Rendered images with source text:
──────────

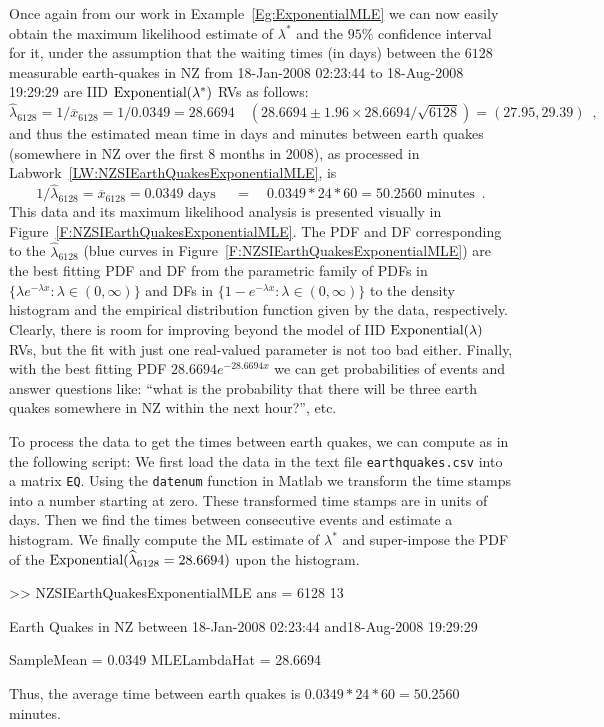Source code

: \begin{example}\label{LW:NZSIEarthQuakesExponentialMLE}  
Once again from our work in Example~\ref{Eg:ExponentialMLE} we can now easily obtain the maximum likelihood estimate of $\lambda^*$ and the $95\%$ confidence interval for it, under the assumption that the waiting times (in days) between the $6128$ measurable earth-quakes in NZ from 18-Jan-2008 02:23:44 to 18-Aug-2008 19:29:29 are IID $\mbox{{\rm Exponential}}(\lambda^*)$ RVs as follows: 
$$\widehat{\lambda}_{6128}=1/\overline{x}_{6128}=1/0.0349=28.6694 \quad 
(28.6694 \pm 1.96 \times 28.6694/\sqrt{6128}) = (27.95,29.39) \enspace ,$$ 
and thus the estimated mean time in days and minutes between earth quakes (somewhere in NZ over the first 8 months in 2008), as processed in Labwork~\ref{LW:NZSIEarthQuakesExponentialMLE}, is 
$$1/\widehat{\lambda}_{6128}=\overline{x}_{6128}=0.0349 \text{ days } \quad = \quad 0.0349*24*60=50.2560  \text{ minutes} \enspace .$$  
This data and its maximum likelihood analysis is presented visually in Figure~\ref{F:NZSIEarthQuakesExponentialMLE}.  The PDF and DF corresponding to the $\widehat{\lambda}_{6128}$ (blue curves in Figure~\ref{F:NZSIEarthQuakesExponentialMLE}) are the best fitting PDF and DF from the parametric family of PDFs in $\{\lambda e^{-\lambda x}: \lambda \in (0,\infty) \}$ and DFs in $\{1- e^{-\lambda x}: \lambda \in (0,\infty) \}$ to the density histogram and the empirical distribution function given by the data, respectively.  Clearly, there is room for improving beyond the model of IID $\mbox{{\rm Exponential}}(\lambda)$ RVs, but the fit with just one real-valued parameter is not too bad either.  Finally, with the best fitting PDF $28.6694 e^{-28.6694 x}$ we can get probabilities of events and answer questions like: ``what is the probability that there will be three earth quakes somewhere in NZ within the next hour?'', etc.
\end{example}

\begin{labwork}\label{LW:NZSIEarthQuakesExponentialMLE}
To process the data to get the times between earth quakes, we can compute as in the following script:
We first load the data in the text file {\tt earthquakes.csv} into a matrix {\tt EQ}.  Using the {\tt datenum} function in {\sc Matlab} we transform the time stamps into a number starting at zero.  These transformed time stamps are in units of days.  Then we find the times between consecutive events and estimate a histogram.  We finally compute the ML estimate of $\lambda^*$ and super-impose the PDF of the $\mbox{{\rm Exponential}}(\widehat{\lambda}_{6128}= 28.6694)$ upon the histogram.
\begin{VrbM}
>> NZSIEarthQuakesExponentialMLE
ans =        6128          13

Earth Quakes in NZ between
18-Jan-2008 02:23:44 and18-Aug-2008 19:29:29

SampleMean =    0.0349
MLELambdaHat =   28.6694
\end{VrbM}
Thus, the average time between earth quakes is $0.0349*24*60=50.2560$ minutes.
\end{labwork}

──────────

* [YOUR ASSIGNMENT] Print, word for word, every entry shown above; the pictures stay out.

* [EXERCISE SOLUTION]
Source code

: \begin{example}\label{LW:NZSIEarthQuakesExponentialMLE}  
Once again from our work in Example~\ref{Eg:ExponentialMLE} we can now easily obtain the maximum likelihood estimate of $\lambda^*$ and the $95\%$ confidence interval for it, under the assumption that the waiting times (in days) between the $6128$ measurable earth-quakes in NZ from 18-Jan-2008 02:23:44 to 18-Aug-2008 19:29:29 are IID $\mbox{{\rm Exponential}}(\lambda^*)$ RVs as follows: 
$$\widehat{\lambda}_{6128}=1/\overline{x}_{6128}=1/0.0349=28.6694 \quad 
(28.6694 \pm 1.96 \times 28.6694/\sqrt{6128}) = (27.95,29.39) \enspace ,$$ 
and thus the estimated mean time in days and minutes between earth quakes (somewhere in NZ over the first 8 months in 2008), as processed in Labwork~\ref{LW:NZSIEarthQuakesExponentialMLE}, is 
$$1/\widehat{\lambda}_{6128}=\overline{x}_{6128}=0.0349 \text{ days } \quad = \quad 0.0349*24*60=50.2560  \text{ minutes} \enspace .$$  
This data and its maximum likelihood analysis is presented visually in Figure~\ref{F:NZSIEarthQuakesExponentialMLE}.  The PDF and DF corresponding to the $\widehat{\lambda}_{6128}$ (blue curves in Figure~\ref{F:NZSIEarthQuakesExponentialMLE}) are the best fitting PDF and DF from the parametric family of PDFs in $\{\lambda e^{-\lambda x}: \lambda \in (0,\infty) \}$ and DFs in $\{1- e^{-\lambda x}: \lambda \in (0,\infty) \}$ to the density histogram and the empirical distribution function given by the data, respectively.  Clearly, there is room for improving beyond the model of IID $\mbox{{\rm Exponential}}(\lambda)$ RVs, but the fit with just one real-valued parameter is not too bad either.  Finally, with the best fitting PDF $28.6694 e^{-28.6694 x}$ we can get probabilities of events and answer questions like: ``what is the probability that there will be three earth quakes somewhere in NZ within the next hour?'', etc.
\end{example}

\begin{labwork}\label{LW:NZSIEarthQuakesExponentialMLE}
To process the data to get the times between earth quakes, we can compute as in the following script:
We first load the data in the text file {\tt earthquakes.csv} into a matrix {\tt EQ}.  Using the {\tt datenum} function in {\sc Matlab} we transform the time stamps into a number starting at zero.  These transformed time stamps are in units of days.  Then we find the times between consecutive events and estimate a histogram.  We finally compute the ML estimate of $\lambda^*$ and super-impose the PDF of the $\mbox{{\rm Exponential}}(\widehat{\lambda}_{6128}= 28.6694)$ upon the histogram.
\begin{VrbM}
>> NZSIEarthQuakesExponentialMLE
ans =        6128          13

Earth Quakes in NZ between
18-Jan-2008 02:23:44 and18-Aug-2008 19:29:29

SampleMean =    0.0349
MLELambdaHat =   28.6694
\end{VrbM}
Thus, the average time between earth quakes is $0.0349*24*60=50.2560$ minutes.
\end{labwork}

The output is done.